* _TASK_
Gather every line from the entries below that includes "given".

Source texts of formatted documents

+ + + + + + +

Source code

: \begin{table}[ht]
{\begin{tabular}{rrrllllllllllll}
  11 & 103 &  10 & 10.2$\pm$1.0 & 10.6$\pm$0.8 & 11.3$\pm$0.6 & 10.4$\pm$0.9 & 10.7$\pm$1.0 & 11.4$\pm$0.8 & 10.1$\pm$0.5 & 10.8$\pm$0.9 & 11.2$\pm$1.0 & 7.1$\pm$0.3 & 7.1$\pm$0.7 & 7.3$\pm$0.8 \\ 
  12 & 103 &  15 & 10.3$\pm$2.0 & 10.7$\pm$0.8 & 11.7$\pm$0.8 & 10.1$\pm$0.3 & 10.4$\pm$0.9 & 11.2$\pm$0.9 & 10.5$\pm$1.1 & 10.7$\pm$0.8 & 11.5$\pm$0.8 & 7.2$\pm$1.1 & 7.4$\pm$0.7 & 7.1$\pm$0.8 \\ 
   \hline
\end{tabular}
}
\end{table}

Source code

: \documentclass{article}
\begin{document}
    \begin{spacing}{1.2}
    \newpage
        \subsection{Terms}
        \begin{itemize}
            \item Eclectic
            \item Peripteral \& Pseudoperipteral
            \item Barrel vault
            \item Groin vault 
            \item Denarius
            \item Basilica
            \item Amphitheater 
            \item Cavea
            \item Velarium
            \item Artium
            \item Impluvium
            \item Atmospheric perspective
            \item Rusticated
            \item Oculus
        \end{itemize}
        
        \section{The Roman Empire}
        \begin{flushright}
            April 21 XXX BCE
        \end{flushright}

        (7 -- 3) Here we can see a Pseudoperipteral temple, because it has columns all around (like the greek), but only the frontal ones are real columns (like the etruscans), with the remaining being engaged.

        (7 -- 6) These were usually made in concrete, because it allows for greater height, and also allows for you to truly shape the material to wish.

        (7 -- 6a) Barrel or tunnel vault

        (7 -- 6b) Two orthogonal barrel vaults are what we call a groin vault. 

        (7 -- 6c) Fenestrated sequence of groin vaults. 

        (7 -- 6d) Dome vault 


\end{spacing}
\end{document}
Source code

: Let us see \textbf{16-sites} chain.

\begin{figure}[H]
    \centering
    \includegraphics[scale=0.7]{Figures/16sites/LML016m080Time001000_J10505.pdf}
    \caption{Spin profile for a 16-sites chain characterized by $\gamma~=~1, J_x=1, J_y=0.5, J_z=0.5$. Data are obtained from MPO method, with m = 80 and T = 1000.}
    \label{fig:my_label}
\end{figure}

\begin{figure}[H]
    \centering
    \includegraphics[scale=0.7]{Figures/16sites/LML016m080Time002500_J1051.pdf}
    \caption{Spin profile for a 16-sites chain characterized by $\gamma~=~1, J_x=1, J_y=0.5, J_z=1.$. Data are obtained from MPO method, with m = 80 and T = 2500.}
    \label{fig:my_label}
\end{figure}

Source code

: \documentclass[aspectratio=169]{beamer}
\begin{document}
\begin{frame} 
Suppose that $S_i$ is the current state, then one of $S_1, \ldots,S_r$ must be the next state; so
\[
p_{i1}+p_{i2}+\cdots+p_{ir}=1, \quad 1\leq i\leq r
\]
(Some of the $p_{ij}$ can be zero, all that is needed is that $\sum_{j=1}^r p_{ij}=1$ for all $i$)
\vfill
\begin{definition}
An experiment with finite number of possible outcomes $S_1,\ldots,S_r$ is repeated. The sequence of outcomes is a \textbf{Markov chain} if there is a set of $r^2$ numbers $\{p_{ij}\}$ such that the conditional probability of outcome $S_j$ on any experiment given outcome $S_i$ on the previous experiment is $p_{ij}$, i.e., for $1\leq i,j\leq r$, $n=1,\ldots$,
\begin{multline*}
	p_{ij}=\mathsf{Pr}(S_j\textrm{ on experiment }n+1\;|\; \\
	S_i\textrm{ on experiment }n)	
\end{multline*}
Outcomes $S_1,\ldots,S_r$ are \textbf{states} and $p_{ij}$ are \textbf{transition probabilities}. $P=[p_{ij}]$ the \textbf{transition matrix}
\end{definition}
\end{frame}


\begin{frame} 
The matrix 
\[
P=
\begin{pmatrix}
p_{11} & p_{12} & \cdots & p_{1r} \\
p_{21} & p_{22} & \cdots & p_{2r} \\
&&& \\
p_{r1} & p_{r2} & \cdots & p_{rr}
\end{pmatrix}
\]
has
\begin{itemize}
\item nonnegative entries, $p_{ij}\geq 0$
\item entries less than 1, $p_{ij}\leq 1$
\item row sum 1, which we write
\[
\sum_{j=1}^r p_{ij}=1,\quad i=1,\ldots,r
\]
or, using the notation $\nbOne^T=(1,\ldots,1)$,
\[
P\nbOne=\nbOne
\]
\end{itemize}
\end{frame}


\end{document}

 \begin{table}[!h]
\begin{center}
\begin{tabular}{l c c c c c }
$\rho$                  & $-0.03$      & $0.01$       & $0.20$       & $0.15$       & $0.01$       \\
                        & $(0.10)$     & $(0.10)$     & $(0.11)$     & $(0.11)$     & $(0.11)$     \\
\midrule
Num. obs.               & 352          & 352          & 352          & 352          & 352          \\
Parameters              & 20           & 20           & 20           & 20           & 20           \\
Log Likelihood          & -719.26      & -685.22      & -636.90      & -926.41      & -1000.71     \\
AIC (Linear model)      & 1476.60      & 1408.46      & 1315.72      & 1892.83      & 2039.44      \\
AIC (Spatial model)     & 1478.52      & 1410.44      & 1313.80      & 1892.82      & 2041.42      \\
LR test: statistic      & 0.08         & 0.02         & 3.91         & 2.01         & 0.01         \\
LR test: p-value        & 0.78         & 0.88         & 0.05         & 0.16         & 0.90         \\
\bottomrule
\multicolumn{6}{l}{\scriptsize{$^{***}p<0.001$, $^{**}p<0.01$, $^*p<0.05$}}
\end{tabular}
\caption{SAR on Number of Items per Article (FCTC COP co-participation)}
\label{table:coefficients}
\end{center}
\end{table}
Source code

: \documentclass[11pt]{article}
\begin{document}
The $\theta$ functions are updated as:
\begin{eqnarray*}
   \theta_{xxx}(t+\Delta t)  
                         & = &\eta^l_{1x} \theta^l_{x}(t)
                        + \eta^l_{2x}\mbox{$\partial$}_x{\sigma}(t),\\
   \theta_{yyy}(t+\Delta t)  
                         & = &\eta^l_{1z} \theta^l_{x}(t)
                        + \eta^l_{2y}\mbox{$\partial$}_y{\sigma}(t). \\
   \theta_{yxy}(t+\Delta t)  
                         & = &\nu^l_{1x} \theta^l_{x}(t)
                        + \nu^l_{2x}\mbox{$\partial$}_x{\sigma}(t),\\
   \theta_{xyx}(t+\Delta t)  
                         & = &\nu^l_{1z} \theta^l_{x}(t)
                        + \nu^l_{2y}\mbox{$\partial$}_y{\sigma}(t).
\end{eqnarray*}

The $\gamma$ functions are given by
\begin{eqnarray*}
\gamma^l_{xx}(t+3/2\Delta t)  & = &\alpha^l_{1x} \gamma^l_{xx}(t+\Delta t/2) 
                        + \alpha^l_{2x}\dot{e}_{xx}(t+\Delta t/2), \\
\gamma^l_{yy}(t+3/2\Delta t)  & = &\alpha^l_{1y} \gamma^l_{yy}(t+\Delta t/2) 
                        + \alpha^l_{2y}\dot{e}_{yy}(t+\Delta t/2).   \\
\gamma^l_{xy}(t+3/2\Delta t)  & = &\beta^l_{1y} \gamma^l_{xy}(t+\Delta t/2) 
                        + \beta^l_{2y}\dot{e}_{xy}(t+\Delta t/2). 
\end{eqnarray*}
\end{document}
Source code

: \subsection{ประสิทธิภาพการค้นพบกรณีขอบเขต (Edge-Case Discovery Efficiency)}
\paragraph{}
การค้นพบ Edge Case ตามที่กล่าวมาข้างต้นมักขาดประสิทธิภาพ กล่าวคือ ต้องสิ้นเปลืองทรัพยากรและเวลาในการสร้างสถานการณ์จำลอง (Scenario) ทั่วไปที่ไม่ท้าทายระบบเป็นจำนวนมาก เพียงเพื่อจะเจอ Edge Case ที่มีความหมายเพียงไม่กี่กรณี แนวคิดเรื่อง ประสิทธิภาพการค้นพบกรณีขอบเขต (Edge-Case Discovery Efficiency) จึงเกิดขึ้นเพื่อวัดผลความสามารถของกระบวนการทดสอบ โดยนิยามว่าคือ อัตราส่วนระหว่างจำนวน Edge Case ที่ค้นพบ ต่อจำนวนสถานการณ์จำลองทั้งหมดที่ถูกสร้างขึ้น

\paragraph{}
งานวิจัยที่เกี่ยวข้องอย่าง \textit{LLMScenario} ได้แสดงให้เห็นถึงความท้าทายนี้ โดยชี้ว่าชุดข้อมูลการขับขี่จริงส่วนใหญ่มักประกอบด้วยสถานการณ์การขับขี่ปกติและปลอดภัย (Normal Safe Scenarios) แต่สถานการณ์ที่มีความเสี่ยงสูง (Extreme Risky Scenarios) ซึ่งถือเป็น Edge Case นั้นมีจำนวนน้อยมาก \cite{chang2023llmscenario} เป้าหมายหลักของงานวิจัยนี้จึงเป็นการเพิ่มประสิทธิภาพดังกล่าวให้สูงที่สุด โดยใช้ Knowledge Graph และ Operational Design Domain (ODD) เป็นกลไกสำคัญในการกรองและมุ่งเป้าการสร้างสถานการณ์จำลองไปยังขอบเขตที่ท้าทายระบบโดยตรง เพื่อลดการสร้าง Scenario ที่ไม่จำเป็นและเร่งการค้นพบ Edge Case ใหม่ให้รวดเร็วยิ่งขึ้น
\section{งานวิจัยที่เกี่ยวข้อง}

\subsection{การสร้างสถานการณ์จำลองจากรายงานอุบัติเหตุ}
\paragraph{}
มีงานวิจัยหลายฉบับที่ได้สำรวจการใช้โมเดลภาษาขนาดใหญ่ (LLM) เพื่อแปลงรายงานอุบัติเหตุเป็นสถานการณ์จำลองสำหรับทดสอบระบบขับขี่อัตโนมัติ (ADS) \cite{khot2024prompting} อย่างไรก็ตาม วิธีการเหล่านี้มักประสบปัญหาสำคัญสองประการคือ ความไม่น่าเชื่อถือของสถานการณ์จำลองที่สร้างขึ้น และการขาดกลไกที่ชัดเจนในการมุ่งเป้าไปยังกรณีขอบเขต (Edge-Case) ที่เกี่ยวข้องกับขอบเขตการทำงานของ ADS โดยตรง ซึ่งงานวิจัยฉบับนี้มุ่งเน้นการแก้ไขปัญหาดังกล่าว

+ + + + + + +

* _RESULT OF THE TASK_
An experiment with finite number of possible outcomes $S_1,\ldots,S_r$ is repeated. The sequence of outcomes is a \textbf{Markov chain} if there is a set of $r^2$ numbers $\{p_{ij}\}$ such that the conditional probability of outcome $S_j$ on any experiment given outcome $S_i$ on the previous experiment is $p_{ij}$, i.e., for $1\leq i,j\leq r$, $n=1,\ldots$,
The $\gamma$ functions are given by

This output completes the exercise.